CBO Releases Mid-Year Review of Omani Economy for 2016
Central Bank of Oman has come out with its Mid-Year Review of the Omani Economy for 2016 covering recent macroeconomic developments in the Sultanate. The latest release indicated that with oil prices continuing to remain relatively low in 2016, economic activity in the Sultanate is projected to be subdued despite sustained expansion in hydrocarbon output.
The Review further indicated that the inflation in the Sultanate registered a modest rise in January-September 2016 due to revision in energy prices, user fees and turnaround in global commodity prices.
Due to weaknesses in average oil prices in the first nine months of 2016, Oman experienced a larger revenue gap in January-September 2016. The sharp drop in fiscal revenue, outstripping the modest reduction in fiscal expenditure led to widening of fiscal deficit under the period under review, the Mid-Year review said.

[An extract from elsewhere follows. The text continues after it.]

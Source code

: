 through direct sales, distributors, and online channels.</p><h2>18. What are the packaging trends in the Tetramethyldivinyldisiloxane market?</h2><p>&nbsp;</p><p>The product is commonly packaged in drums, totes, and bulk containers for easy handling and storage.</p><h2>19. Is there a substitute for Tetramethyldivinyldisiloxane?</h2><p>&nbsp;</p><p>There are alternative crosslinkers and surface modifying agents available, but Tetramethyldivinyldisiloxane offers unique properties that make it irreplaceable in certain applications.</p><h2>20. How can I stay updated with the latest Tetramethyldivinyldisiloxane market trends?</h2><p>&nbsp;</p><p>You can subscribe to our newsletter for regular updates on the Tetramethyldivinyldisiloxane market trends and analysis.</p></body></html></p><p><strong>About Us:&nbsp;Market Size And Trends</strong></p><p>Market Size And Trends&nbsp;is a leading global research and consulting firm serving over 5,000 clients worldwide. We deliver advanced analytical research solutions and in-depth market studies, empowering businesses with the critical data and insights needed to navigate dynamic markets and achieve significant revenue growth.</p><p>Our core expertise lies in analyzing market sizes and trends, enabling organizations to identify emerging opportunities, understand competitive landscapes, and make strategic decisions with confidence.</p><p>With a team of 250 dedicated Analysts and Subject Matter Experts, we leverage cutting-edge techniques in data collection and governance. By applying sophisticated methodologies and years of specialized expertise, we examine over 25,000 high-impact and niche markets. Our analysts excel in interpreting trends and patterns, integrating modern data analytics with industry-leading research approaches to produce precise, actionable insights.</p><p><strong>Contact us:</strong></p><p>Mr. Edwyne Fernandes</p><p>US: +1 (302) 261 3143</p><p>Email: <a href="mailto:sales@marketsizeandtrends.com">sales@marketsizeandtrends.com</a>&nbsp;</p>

Accordingly, the Sultanate's annual State General Budget for the year 2017 has been formulated as a policy response to attain expenditure restraint, broadening of non-oil revenue and greater economic diversification.
The monetary aggregates in Oman continued to expand during 2016, albeit with some moderation, but still ended with a broad money growth of 5.6 percent on a year-on-year basis as at the end of September 2016.
Given the low inflationary environment and the slowdown in economic activities, the CBO continued with its accommodative monetary policy stance. Despite a general slowdown in economic activities, the balance sheet of other depository corporations (includes conventional banks and Islamic banks and windows) continued on the growth path with increased accretion to deposits and credit.
The interest rates in general, witnessed an increase over the first three quarters of 2016. Merchandise trade balance registered a smaller surplus of RO 1,168 million in January- September 2016 - a decrease of 48.1 percent over the same period a year ago. The recent trend in merchandise trade indicates that current account deficit in 2016 would widen further. It is anticipated that the current account deficit would be financed partly by draw-down of Government reserves and partly by increase in net loans of the general Government under the financial account. Reflecting the country's overall balance of payments position and the financing policy of public debt, the gross foreign assets of the CBO during the first three quarters of 2016 increased by 12.4 percent.